All that should come back is the lines of the data below from the one containing "Name | Type" to the one containing "accounts will be regarded. | [optional]", inclusive, exactly as they stand.
--------------------------------------------------
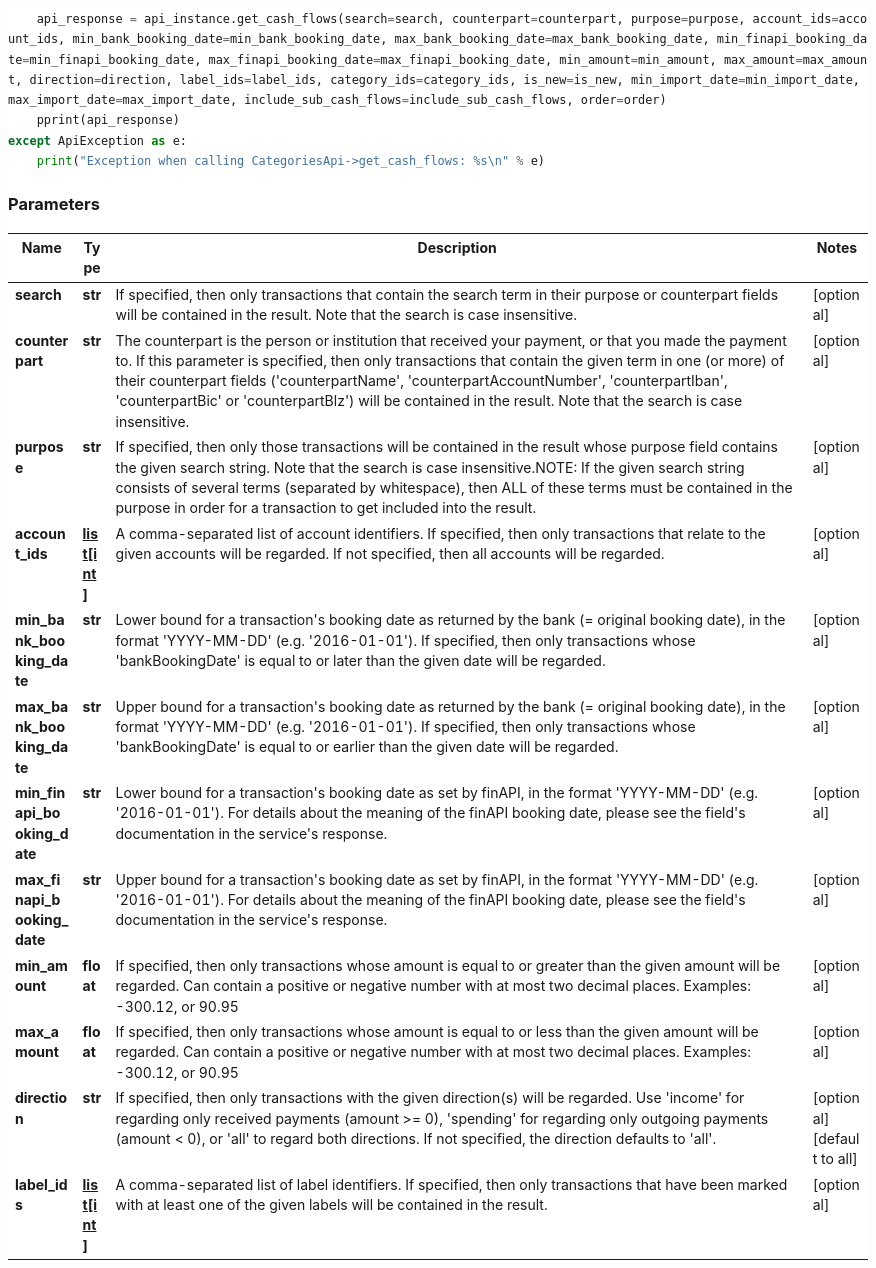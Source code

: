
 ```python
    api_response = api_instance.get_cash_flows(search=search, counterpart=counterpart, purpose=purpose, account_ids=account_ids, min_bank_booking_date=min_bank_booking_date, max_bank_booking_date=max_bank_booking_date, min_finapi_booking_date=min_finapi_booking_date, max_finapi_booking_date=max_finapi_booking_date, min_amount=min_amount, max_amount=max_amount, direction=direction, label_ids=label_ids, category_ids=category_ids, is_new=is_new, min_import_date=min_import_date, max_import_date=max_import_date, include_sub_cash_flows=include_sub_cash_flows, order=order)
    pprint(api_response)
except ApiException as e:
    print("Exception when calling CategoriesApi->get_cash_flows: %s\n" % e)
```

### Parameters

Name | Type | Description  | Notes
------------- | ------------- | ------------- | -------------
 **search** | **str**| If specified, then only transactions that contain the search term in their purpose or counterpart fields will be contained in the result. Note that the search is case insensitive. | [optional] 
 **counterpart** | **str**| The counterpart is the person or institution that received your payment, or that you made the payment to. If this parameter is specified, then only transactions that contain the given term in one (or more) of their counterpart fields (&#39;counterpartName&#39;, &#39;counterpartAccountNumber&#39;, &#39;counterpartIban&#39;, &#39;counterpartBic&#39; or &#39;counterpartBlz&#39;) will be contained in the result. Note that the search is case insensitive. | [optional] 
 **purpose** | **str**| If specified, then only those transactions will be contained in the result whose purpose field contains the given search string. Note that the search is case insensitive.NOTE: If the given search string consists of several terms (separated by whitespace), then ALL of these terms must be contained in the purpose in order for a transaction to get included into the result. | [optional] 
 **account_ids** | [**list[int]**](int.md)| A comma-separated list of account identifiers. If specified, then only transactions that relate to the given accounts will be regarded. If not specified, then all accounts will be regarded. | [optional] 
 **min_bank_booking_date** | **str**| Lower bound for a transaction&#39;s booking date as returned by the bank (&#x3D; original booking date), in the format &#39;YYYY-MM-DD&#39; (e.g. &#39;2016-01-01&#39;). If specified, then only transactions whose &#39;bankBookingDate&#39; is equal to or later than the given date will be regarded. | [optional] 
 **max_bank_booking_date** | **str**| Upper bound for a transaction&#39;s booking date as returned by the bank (&#x3D; original booking date), in the format &#39;YYYY-MM-DD&#39; (e.g. &#39;2016-01-01&#39;). If specified, then only transactions whose &#39;bankBookingDate&#39; is equal to or earlier than the given date will be regarded. | [optional] 
 **min_finapi_booking_date** | **str**| Lower bound for a transaction&#39;s booking date as set by finAPI, in the format &#39;YYYY-MM-DD&#39; (e.g. &#39;2016-01-01&#39;). For details about the meaning of the finAPI booking date, please see the field&#39;s documentation in the service&#39;s response. | [optional] 
 **max_finapi_booking_date** | **str**| Upper bound for a transaction&#39;s booking date as set by finAPI, in the format &#39;YYYY-MM-DD&#39; (e.g. &#39;2016-01-01&#39;). For details about the meaning of the finAPI booking date, please see the field&#39;s documentation in the service&#39;s response. | [optional] 
 **min_amount** | **float**| If specified, then only transactions whose amount is equal to or greater than the given amount will be regarded. Can contain a positive or negative number with at most two decimal places. Examples: -300.12, or 90.95 | [optional] 
 **max_amount** | **float**| If specified, then only transactions whose amount is equal to or less than the given amount will be regarded. Can contain a positive or negative number with at most two decimal places. Examples: -300.12, or 90.95 | [optional] 
 **direction** | **str**| If specified, then only transactions with the given direction(s) will be regarded. Use &#39;income&#39; for regarding only received payments (amount &gt;&#x3D; 0), &#39;spending&#39; for regarding only outgoing payments (amount &lt; 0), or &#39;all&#39; to regard both directions. If not specified, the direction defaults to &#39;all&#39;. | [optional] [default to all]
 **label_ids** | [**list[int]**](int.md)| A comma-separated list of label identifiers. If specified, then only transactions that have been marked with at least one of the given labels will be contained in the result. | [optional]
--------------------------------------------------
**WORKED SOLUTION**
Name | Type | Description  | Notes
------------- | ------------- | ------------- | -------------
 **search** | **str**| If specified, then only transactions that contain the search term in their purpose or counterpart fields will be contained in the result. Note that the search is case insensitive. | [optional] 
 **counterpart** | **str**| The counterpart is the person or institution that received your payment, or that you made the payment to. If this parameter is specified, then only transactions that contain the given term in one (or more) of their counterpart fields (&#39;counterpartName&#39;, &#39;counterpartAccountNumber&#39;, &#39;counterpartIban&#39;, &#39;counterpartBic&#39; or &#39;counterpartBlz&#39;) will be contained in the result. Note that the search is case insensitive. | [optional] 
 **purpose** | **str**| If specified, then only those transactions will be contained in the result whose purpose field contains the given search string. Note that the search is case insensitive.NOTE: If the given search string consists of several terms (separated by whitespace), then ALL of these terms must be contained in the purpose in order for a transaction to get included into the result. | [optional] 
 **account_ids** | [**list[int]**](int.md)| A comma-separated list of account identifiers. If specified, then only transactions that relate to the given accounts will be regarded. If not specified, then all accounts will be regarded. | [optional] 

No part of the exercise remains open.